Is this still going ahead on Sunday Darren?


----------



## DRW (Jan 23, 2019)

John, think I will say at the moment I will give it a miss for this weekend given the current weather conditions(snow and freezing!). If the weather improves will PM you and see if you are still up for a game and hopefully get something arranged.

For information, just looked at the tee times, the only ones available to members that I can book up are from 12.06(there are loads available between 9.30 to 12.00 but cant book them as they are only for visitors apart from on the day bookings from members).
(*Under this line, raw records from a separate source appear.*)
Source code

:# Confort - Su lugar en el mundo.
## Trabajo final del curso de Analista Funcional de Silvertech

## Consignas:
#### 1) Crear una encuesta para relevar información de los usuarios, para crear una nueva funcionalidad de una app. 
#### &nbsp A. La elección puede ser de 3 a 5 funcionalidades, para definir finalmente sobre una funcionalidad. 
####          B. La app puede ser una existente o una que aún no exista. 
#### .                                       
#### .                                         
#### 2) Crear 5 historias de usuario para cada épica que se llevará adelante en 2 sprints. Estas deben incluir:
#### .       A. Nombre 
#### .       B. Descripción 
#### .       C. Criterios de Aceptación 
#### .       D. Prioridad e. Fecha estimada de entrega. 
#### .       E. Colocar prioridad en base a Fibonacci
Hopefully we will get a game, as giving up the membership soon and be nice to catch up.


----------



## Green Bay Hacker (Jan 23, 2019)

DRW said:



			John, think I will say at the moment I will give it a miss for this weekend given the current weather conditions(snow and freezing!). If the weather improves will PM you and see if you are still up for a game and hopefully get something arranged.

For information, just looked at the tee times, the only ones available to members that I can book up are from 12.06(there are loads available between 9.30 to 12.00 but cant book them as they are only for visitors apart from on the day bookings from members).
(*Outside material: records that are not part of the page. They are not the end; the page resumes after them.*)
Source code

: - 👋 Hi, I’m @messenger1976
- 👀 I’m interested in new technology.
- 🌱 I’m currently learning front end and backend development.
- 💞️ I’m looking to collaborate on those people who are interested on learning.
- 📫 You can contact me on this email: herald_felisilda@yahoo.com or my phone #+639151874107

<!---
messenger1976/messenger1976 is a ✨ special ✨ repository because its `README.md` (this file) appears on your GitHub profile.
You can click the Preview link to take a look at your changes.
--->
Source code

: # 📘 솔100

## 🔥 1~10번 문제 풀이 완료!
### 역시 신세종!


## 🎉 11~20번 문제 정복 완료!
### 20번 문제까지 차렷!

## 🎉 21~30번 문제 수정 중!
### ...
Hopefully we will get a game, as giving up the membership soon and be nice to catch up.
		
Click to expand...

Thanks Darren.
Yes, weather is a bit iffy at the moment, although on the coast we have pretty much got away with it up to now.
Is it the end of March that you will be giving up your membership?


----------



## DRW (Jan 23, 2019)

Yeah end of march is the finish, already given notice to the club.


----------



## Hornwood (Jan 25, 2019)

Thanks Darren.


----------